Your objective
Keeping pictures out of the copy, restate each record word for word.

- - -

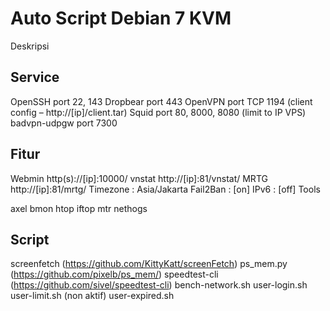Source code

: Auto Script Debian 7 KVM
=======
Deskripsi

Service
-------

OpenSSH port 22, 143
Dropbear port 443
OpenVPN port TCP 1194 (client config – http://[ip]/client.tar)
Squid port 80, 8000, 8080 (limit to IP VPS)
badvpn-udpgw port 7300

Fitur
-----

Webmin http(s)://[ip]:10000/
vnstat http://[ip]:81/vnstat/
MRTG http://[ip]:81/mrtg/
Timezone : Asia/Jakarta
Fail2Ban : [on]
IPv6 : [off]
Tools

axel
bmon
htop
iftop
mtr
nethogs

Script
------

screenfetch (https://github.com/KittyKatt/screenFetch)
ps_mem.py (https://github.com/pixelb/ps_mem/)
speedtest-cli (https://github.com/sivel/speedtest-cli)
bench-network.sh
user-login.sh
user-limit.sh (non aktif)
user-expired.sh
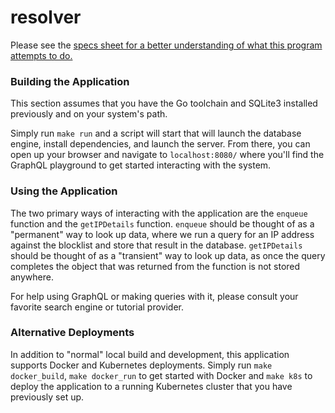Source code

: # resolver

Please see the [specs sheet for a better understanding of what this program attempts to do.](requirements.md)

### Building the Application

This section assumes that you have the Go toolchain and SQLite3 installed previously and on your system's path.

Simply run `make run` and a script will start that will launch the database engine, install dependencies, and launch
 the server. From there, you can open up your browser and navigate to `localhost:8080/` where you'll find the GraphQL
  playground to get started interacting with the system.
  
### Using the Application

The two primary ways of interacting with the application are the `enqueue` function and the `getIPDetails` function.
 `enqueue` should be thought of as a "permanent" way to look up data, where we run a query for an IP address against
  the blocklist and store that result in the database. `getIPDetails` should be thought of as a "transient" way to
   look up data, as once the query completes the object that was returned from the function is not stored anywhere.
   
   For help using GraphQL or making queries with it, please consult your favorite search engine or tutorial provider.
   
### Alternative Deployments

In addition to "normal" local build and development, this application supports Docker and Kubernetes deployments.
 Simply run `make docker_build`, `make docker_run` to get started with Docker and `make k8s` to deploy the
  application to a running Kubernetes cluster that you have previously set up. 
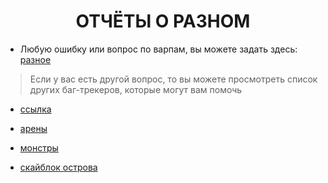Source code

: <center><h1>ОТЧЁТЫ О РАЗНОМ</h1></center>

* Любую ошибку или вопрос по варпам, вы можете задать здесь:
[разное](https://github.com/AWRLD/other_bug-tracker/issues)

> Если у вас есть другой вопрос, то вы можете просмотреть список других баг-трекеров, которые могут вам помочь

* [ссылка](https://github.com/AWRLD/warps_bug-tracker/issues)

* [арены](https://github.com/AWRLD/arenas_bug-tracker/issues)

* [монстры](https://github.com/AWRLD/monsters_bug-tracker/issues)

* [скайблок острова](https://github.com/AWRLD/skyblock_bug-tracker/issues) 
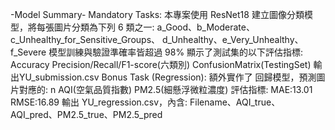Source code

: -Model Summary-
Mandatory Tasks:
本專案使用 ResNet18 建立圖像分類模型，將每張圖片分類為下列 6 類之一: 
  a_Good、b_Moderate、c_Unhealthy_for_Sensitive_Groups、
  d_Unhealthy、e_Very_Unhealthy、f_Severe 
模型訓練與驗證準確率皆超過 98%
顯示了測試集的以下評估指標: 
  Accuracy
  Precision/Recall/F1-score(六類別) 
  ConfusionMatrix(TestingSet)
  輸出YU_submission.csv
Bonus Task (Regression):
  額外實作了 回歸模型，預測圖片對應的: n AQI(空氣品質指數)
    PM2.5(細懸浮微粒濃度)
  評估指標:
    MAE:13.01
    RMSE:16.89
  輸出 YU_regression.csv，內含:
    Filename、AQI_true、AQI_pred、PM2.5_true、PM2.5_pred
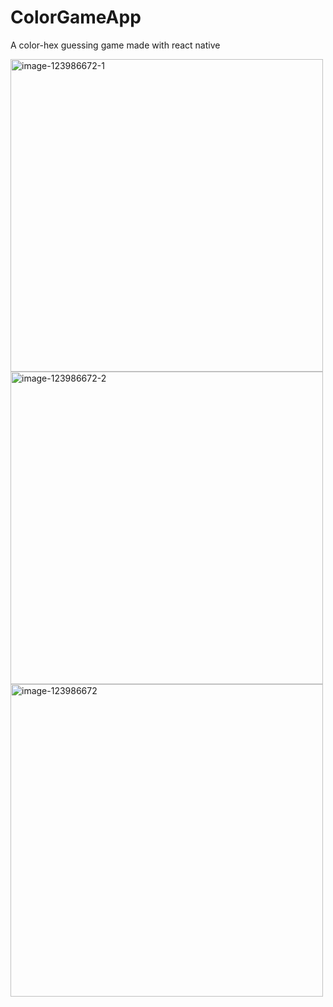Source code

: # ColorGameApp
A color-hex guessing game made with react native
<p>
  <a href="https://ibb.co/7ktwFvZ"><img src="https://i.ibb.co/KKxMH6f/image-123986672-1.jpg" alt="image-123986672-1" border="0" height="500"></a>
  <a href="https://ibb.co/ZTPmJqZ"><img src="https://i.ibb.co/VBZmNfK/image-123986672-2.jpg" alt="image-123986672-2" border="0" height="500"></a>
  <a href="https://ibb.co/z8jck3Q"><img src="https://i.ibb.co/B4dD1hc/image-123986672.jpg" alt="image-123986672" border="0" height="500"></a>
</p>
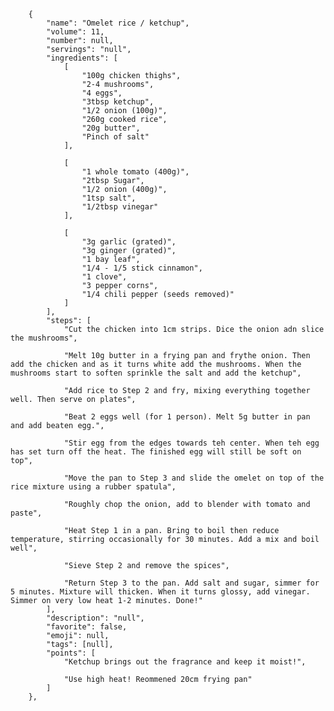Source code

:         {
            "name": "Omelet rice / ketchup",
            "volume": 11,
            "number": null,
            "servings": "null",
            "ingredients": [
                [
                    "100g chicken thighs",
                    "2-4 mushrooms",
                    "4 eggs",
                    "3tbsp ketchup",
                    "1/2 onion (100g)",
                    "260g cooked rice",
                    "20g butter",
                    "Pinch of salt"
                ],

                [
                    "1 whole tomato (400g)",
                    "2tbsp Sugar",
                    "1/2 onion (400g)",
                    "1tsp salt",
                    "1/2tbsp vinegar"
                ],

                [
                    "3g garlic (grated)",
                    "3g ginger (grated)",
                    "1 bay leaf",
                    "1/4 - 1/5 stick cinnamon",
                    "1 clove",
                    "3 pepper corns",
                    "1/4 chili pepper (seeds removed)"
                ]
            ],
            "steps": [
                "Cut the chicken into 1cm strips. Dice the onion adn slice the mushrooms",

                "Melt 10g butter in a frying pan and frythe onion. Then add the chicken and as it turns white add the mushrooms. When the mushrooms start to soften sprinkle the salt and add the ketchup",

                "Add rice to Step 2 and fry, mixing everything together well. Then serve on plates",

                "Beat 2 eggs well (for 1 person). Melt 5g butter in pan and add beaten egg.",

                "Stir egg from the edges towards teh center. When teh egg has set turn off the heat. The finished egg will still be soft on top",

                "Move the pan to Step 3 and slide the omelet on top of the rice mixture using a rubber spatula",

                "Roughly chop the onion, add to blender with tomato and paste",

                "Heat Step 1 in a pan. Bring to boil then reduce temperature, stirring occasionally for 30 minutes. Add a mix and boil well",

                "Sieve Step 2 and remove the spices",

                "Return Step 3 to the pan. Add salt and sugar, simmer for 5 minutes. Mixture will thicken. When it turns glossy, add vinegar. Simmer on very low heat 1-2 minutes. Done!"
            ],
            "description": "null",
            "favorite": false,
            "emoji": null,
            "tags": [null],
            "points": [
                "Ketchup brings out the fragrance and keep it moist!",

                "Use high heat! Reommened 20cm frying pan"
            ]
        },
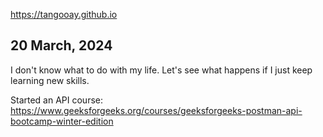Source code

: https://tangooay.github.io

## 20 March, 2024
I don't know what to do with my life. Let's see what happens if I just keep learning new skills.

Started an API course:  
https://www.geeksforgeeks.org/courses/geeksforgeeks-postman-api-bootcamp-winter-edition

- - -

Solution to the problem
Source code

: Auto Script Debian 7 KVM
=======
Deskripsi

Service
-------

OpenSSH port 22, 143
Dropbear port 443
OpenVPN port TCP 1194 (client config – http://[ip]/client.tar)
Squid port 80, 8000, 8080 (limit to IP VPS)
badvpn-udpgw port 7300

Fitur
-----

Webmin http(s)://[ip]:10000/
vnstat http://[ip]:81/vnstat/
MRTG http://[ip]:81/mrtg/
Timezone : Asia/Jakarta
Fail2Ban : [on]
IPv6 : [off]
Tools

axel
bmon
htop
iftop
mtr
nethogs

Script
------

screenfetch (https://github.com/KittyKatt/screenFetch)
ps_mem.py (https://github.com/pixelb/ps_mem/)
speedtest-cli (https://github.com/sivel/speedtest-cli)
bench-network.sh
user-login.sh
user-limit.sh (non aktif)
user-expired.sh
Source code

: # resolver

Please see the [specs sheet for a better understanding of what this program attempts to do.](requirements.md)

### Building the Application

This section assumes that you have the Go toolchain and SQLite3 installed previously and on your system's path.

Simply run `make run` and a script will start that will launch the database engine, install dependencies, and launch
 the server. From there, you can open up your browser and navigate to `localhost:8080/` where you'll find the GraphQL
  playground to get started interacting with the system.
  
### Using the Application

The two primary ways of interacting with the application are the `enqueue` function and the `getIPDetails` function.
 `enqueue` should be thought of as a "permanent" way to look up data, where we run a query for an IP address against
  the blocklist and store that result in the database. `getIPDetails` should be thought of as a "transient" way to
   look up data, as once the query completes the object that was returned from the function is not stored anywhere.
   
   For help using GraphQL or making queries with it, please consult your favorite search engine or tutorial provider.
   
### Alternative Deployments

In addition to "normal" local build and development, this application supports Docker and Kubernetes deployments.
 Simply run `make docker_build`, `make docker_run` to get started with Docker and `make k8s` to deploy the
  application to a running Kubernetes cluster that you have previously set up. 
Source code

: <center><h1>ОТЧЁТЫ О РАЗНОМ</h1></center>

* Любую ошибку или вопрос по варпам, вы можете задать здесь:
[разное](https://github.com/AWRLD/other_bug-tracker/issues)

> Если у вас есть другой вопрос, то вы можете просмотреть список других баг-трекеров, которые могут вам помочь

* [ссылка](https://github.com/AWRLD/warps_bug-tracker/issues)

* [арены](https://github.com/AWRLD/arenas_bug-tracker/issues)

* [монстры](https://github.com/AWRLD/monsters_bug-tracker/issues)

* [скайблок острова](https://github.com/AWRLD/skyblock_bug-tracker/issues) 
Source code

: -Model Summary-
Mandatory Tasks:
本專案使用 ResNet18 建立圖像分類模型，將每張圖片分類為下列 6 類之一: 
  a_Good、b_Moderate、c_Unhealthy_for_Sensitive_Groups、
  d_Unhealthy、e_Very_Unhealthy、f_Severe 
模型訓練與驗證準確率皆超過 98%
顯示了測試集的以下評估指標: 
  Accuracy
  Precision/Recall/F1-score(六類別) 
  ConfusionMatrix(TestingSet)
  輸出YU_submission.csv
Bonus Task (Regression):
  額外實作了 回歸模型，預測圖片對應的: n AQI(空氣品質指數)
    PM2.5(細懸浮微粒濃度)
  評估指標:
    MAE:13.01
    RMSE:16.89
  輸出 YU_regression.csv，內含:
    Filename、AQI_true、AQI_pred、PM2.5_true、PM2.5_pred
Source code

: # ColorGameApp
A color-hex guessing game made with react native
<p>
  <a href="https://ibb.co/7ktwFvZ"><img src="https://i.ibb.co/KKxMH6f/image-123986672-1.jpg" alt="image-123986672-1" border="0" height="500"></a>
  <a href="https://ibb.co/ZTPmJqZ"><img src="https://i.ibb.co/VBZmNfK/image-123986672-2.jpg" alt="image-123986672-2" border="0" height="500"></a>
  <a href="https://ibb.co/z8jck3Q"><img src="https://i.ibb.co/B4dD1hc/image-123986672.jpg" alt="image-123986672" border="0" height="500"></a>
</p>
Source code

:         {
            "name": "Omelet rice / ketchup",
            "volume": 11,
            "number": null,
            "servings": "null",
            "ingredients": [
                [
                    "100g chicken thighs",
                    "2-4 mushrooms",
                    "4 eggs",
                    "3tbsp ketchup",
                    "1/2 onion (100g)",
                    "260g cooked rice",
                    "20g butter",
                    "Pinch of salt"
                ],

                [
                    "1 whole tomato (400g)",
                    "2tbsp Sugar",
                    "1/2 onion (400g)",
                    "1tsp salt",
                    "1/2tbsp vinegar"
                ],

                [
                    "3g garlic (grated)",
                    "3g ginger (grated)",
                    "1 bay leaf",
                    "1/4 - 1/5 stick cinnamon",
                    "1 clove",
                    "3 pepper corns",
                    "1/4 chili pepper (seeds removed)"
                ]
            ],
            "steps": [
                "Cut the chicken into 1cm strips. Dice the onion adn slice the mushrooms",

                "Melt 10g butter in a frying pan and frythe onion. Then add the chicken and as it turns white add the mushrooms. When the mushrooms start to soften sprinkle the salt and add the ketchup",

                "Add rice to Step 2 and fry, mixing everything together well. Then serve on plates",

                "Beat 2 eggs well (for 1 person). Melt 5g butter in pan and add beaten egg.",

                "Stir egg from the edges towards teh center. When teh egg has set turn off the heat. The finished egg will still be soft on top",

                "Move the pan to Step 3 and slide the omelet on top of the rice mixture using a rubber spatula",

                "Roughly chop the onion, add to blender with tomato and paste",

                "Heat Step 1 in a pan. Bring to boil then reduce temperature, stirring occasionally for 30 minutes. Add a mix and boil well",

                "Sieve Step 2 and remove the spices",

                "Return Step 3 to the pan. Add salt and sugar, simmer for 5 minutes. Mixture will thicken. When it turns glossy, add vinegar. Simmer on very low heat 1-2 minutes. Done!"
            ],
            "description": "null",
            "favorite": false,
            "emoji": null,
            "tags": [null],
            "points": [
                "Ketchup brings out the fragrance and keep it moist!",

                "Use high heat! Reommened 20cm frying pan"
            ]
        },
Source code

: https://tangooay.github.io

## 20 March, 2024
I don't know what to do with my life. Let's see what happens if I just keep learning new skills.

Started an API course:  
https://www.geeksforgeeks.org/courses/geeksforgeeks-postman-api-bootcamp-winter-edition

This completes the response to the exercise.